#### EXTRACTED ENTRIES
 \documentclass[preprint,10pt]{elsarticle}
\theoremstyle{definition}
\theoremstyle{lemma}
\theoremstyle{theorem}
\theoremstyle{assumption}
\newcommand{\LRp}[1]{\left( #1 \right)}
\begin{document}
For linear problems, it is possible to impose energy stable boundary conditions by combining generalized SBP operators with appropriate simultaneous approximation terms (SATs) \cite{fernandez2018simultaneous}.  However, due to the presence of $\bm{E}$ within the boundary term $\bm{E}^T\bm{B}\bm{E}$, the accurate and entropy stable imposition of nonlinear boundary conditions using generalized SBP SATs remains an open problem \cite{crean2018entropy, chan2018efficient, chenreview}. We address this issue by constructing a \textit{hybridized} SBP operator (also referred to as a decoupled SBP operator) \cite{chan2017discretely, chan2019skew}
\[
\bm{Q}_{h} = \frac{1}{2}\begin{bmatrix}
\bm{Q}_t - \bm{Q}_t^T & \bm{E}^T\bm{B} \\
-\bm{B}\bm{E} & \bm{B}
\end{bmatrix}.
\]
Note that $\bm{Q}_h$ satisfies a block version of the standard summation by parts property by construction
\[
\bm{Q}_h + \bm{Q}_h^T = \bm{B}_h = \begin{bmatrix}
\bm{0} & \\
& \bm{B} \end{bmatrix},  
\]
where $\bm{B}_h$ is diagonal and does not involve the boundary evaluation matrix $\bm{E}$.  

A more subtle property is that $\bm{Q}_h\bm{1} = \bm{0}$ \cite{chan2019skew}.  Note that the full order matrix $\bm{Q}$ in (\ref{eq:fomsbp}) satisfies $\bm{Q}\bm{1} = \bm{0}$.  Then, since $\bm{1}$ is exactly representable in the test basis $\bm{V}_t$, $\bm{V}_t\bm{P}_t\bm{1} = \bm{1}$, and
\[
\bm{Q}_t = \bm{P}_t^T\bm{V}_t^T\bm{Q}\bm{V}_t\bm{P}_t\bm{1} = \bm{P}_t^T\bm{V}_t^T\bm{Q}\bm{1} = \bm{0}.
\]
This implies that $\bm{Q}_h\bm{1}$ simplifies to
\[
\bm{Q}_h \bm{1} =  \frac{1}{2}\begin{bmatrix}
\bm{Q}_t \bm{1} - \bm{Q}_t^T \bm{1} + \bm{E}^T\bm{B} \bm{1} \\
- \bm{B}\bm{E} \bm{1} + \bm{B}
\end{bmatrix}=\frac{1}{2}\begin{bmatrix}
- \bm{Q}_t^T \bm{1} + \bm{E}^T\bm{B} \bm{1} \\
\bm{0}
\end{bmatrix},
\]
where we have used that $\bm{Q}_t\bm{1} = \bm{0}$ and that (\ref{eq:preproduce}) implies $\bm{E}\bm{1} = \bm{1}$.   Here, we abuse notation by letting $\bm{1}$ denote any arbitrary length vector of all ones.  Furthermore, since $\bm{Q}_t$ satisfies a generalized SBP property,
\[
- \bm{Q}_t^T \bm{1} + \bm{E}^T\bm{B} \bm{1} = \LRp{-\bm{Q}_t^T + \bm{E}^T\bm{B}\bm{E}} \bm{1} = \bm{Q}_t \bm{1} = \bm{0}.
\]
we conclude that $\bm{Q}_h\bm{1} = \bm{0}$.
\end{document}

#### ACTION ITEM
The answer must consist of every line from the records above that holds "where".

#### EXPECTED ANSWER
where $\bm{B}_h$ is diagonal and does not involve the boundary evaluation matrix $\bm{E}$.  
where we have used that $\bm{Q}_t\bm{1} = \bm{0}$ and that (\ref{eq:preproduce}) implies $\bm{E}\bm{1} = \bm{1}$.   Here, we abuse notation by letting $\bm{1}$ denote any arbitrary length vector of all ones.  Furthermore, since $\bm{Q}_t$ satisfies a generalized SBP property,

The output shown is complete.